"All They and Everyone Else Remember is the End”: Confronting the Holocaust and the Pitfalls of Memory Culture. Gerda Lerner’s Report from Germany (1993/1994)
This lecture focuses on the story of the first visit to Germany in 1993 by feminist historian Gerda Lerner, one of the most influential protagonists of Women's History in the second half of the 20th century in the U.S. and beyond. This visit was part of her coming to consciousness as a Jewish woman and marked a crucial step in Lerner's approach to Germany as well as a confrontation with her own Nazi persecution.

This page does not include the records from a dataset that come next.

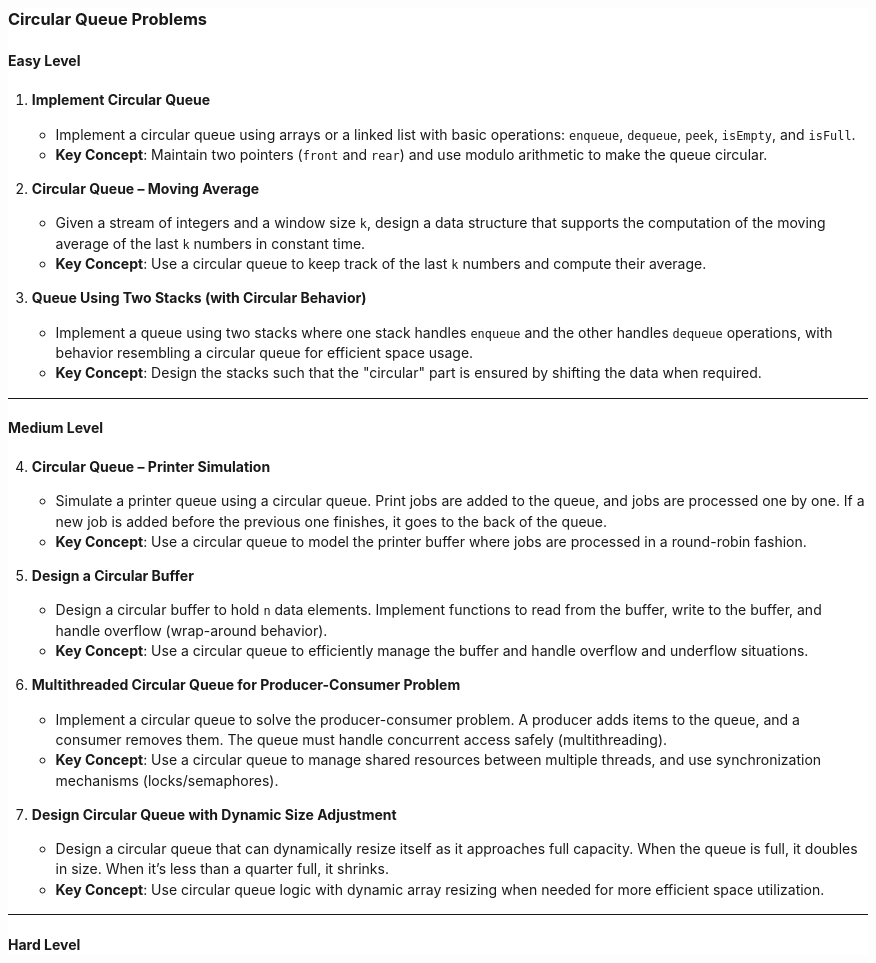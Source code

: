 
### **Circular Queue Problems**

#### **Easy Level**

1. **Implement Circular Queue**  
   - Implement a circular queue using arrays or a linked list with basic operations: `enqueue`, `dequeue`, `peek`, `isEmpty`, and `isFull`.
   - **Key Concept**: Maintain two pointers (`front` and `rear`) and use modulo arithmetic to make the queue circular.

2. **Circular Queue – Moving Average**  
   - Given a stream of integers and a window size `k`, design a data structure that supports the computation of the moving average of the last `k` numbers in constant time.
   - **Key Concept**: Use a circular queue to keep track of the last `k` numbers and compute their average.

3. **Queue Using Two Stacks (with Circular Behavior)**  
   - Implement a queue using two stacks where one stack handles `enqueue` and the other handles `dequeue` operations, with behavior resembling a circular queue for efficient space usage.
   - **Key Concept**: Design the stacks such that the "circular" part is ensured by shifting the data when required.

---

#### **Medium Level**

4. **Circular Queue – Printer Simulation**  
   - Simulate a printer queue using a circular queue. Print jobs are added to the queue, and jobs are processed one by one. If a new job is added before the previous one finishes, it goes to the back of the queue.
   - **Key Concept**: Use a circular queue to model the printer buffer where jobs are processed in a round-robin fashion.

5. **Design a Circular Buffer**  
   - Design a circular buffer to hold `n` data elements. Implement functions to read from the buffer, write to the buffer, and handle overflow (wrap-around behavior).
   - **Key Concept**: Use a circular queue to efficiently manage the buffer and handle overflow and underflow situations.

6. **Multithreaded Circular Queue for Producer-Consumer Problem**  
   - Implement a circular queue to solve the producer-consumer problem. A producer adds items to the queue, and a consumer removes them. The queue must handle concurrent access safely (multithreading).
   - **Key Concept**: Use a circular queue to manage shared resources between multiple threads, and use synchronization mechanisms (locks/semaphores).

7. **Design Circular Queue with Dynamic Size Adjustment**  
   - Design a circular queue that can dynamically resize itself as it approaches full capacity. When the queue is full, it doubles in size. When it’s less than a quarter full, it shrinks.
   - **Key Concept**: Use circular queue logic with dynamic array resizing when needed for more efficient space utilization.

---

#### **Hard Level**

Born in Vienna in 1920 to a wealthy, acculturated Jewish family, Gerda, who later became a feminist writer, leftist activist, and history professor of U.S. Women's History, escaped Nazi-occupied Europe for the United States in 1939. The lecture uses archival material and publications to analyze how Lerner processed her experiences in Germany and how she pointed out the pitfalls of the German and European culture of remembrance at the time. The case is a reminder of how hard the struggle for a broader public reappraisal of the Shoah in Germany was, how much resistance had to be overcome, and how late German-Jewish history found recognition and attention in German scholarship-indeed, not until the 1990s.
Vera Kallenberg (Dr. phil EHESS Paris/ TU Darmstadt) is a historian working at the crossroads of Jewish studies, gender studies, North American studies, and German studies. Currently, she is a Wissenschaftliche Mitarbeiterin (research associate) at the Interdisciplinary Center for Gender Studies at Bielefeld University and a Postdoctoral Scholar in the Research Training Group "Experiencing Gender. Constitution and Transformation of Being-in-the-World." Vera is currently a Visiting Fulbright Scholar in the History Department at Duke University, where is conducting research on her planned monograph on the life and work of Gerda Lerner (1920-2013) entitled "The Making of Women's Experience: Gerda Lerner in a Transnational History Perspective."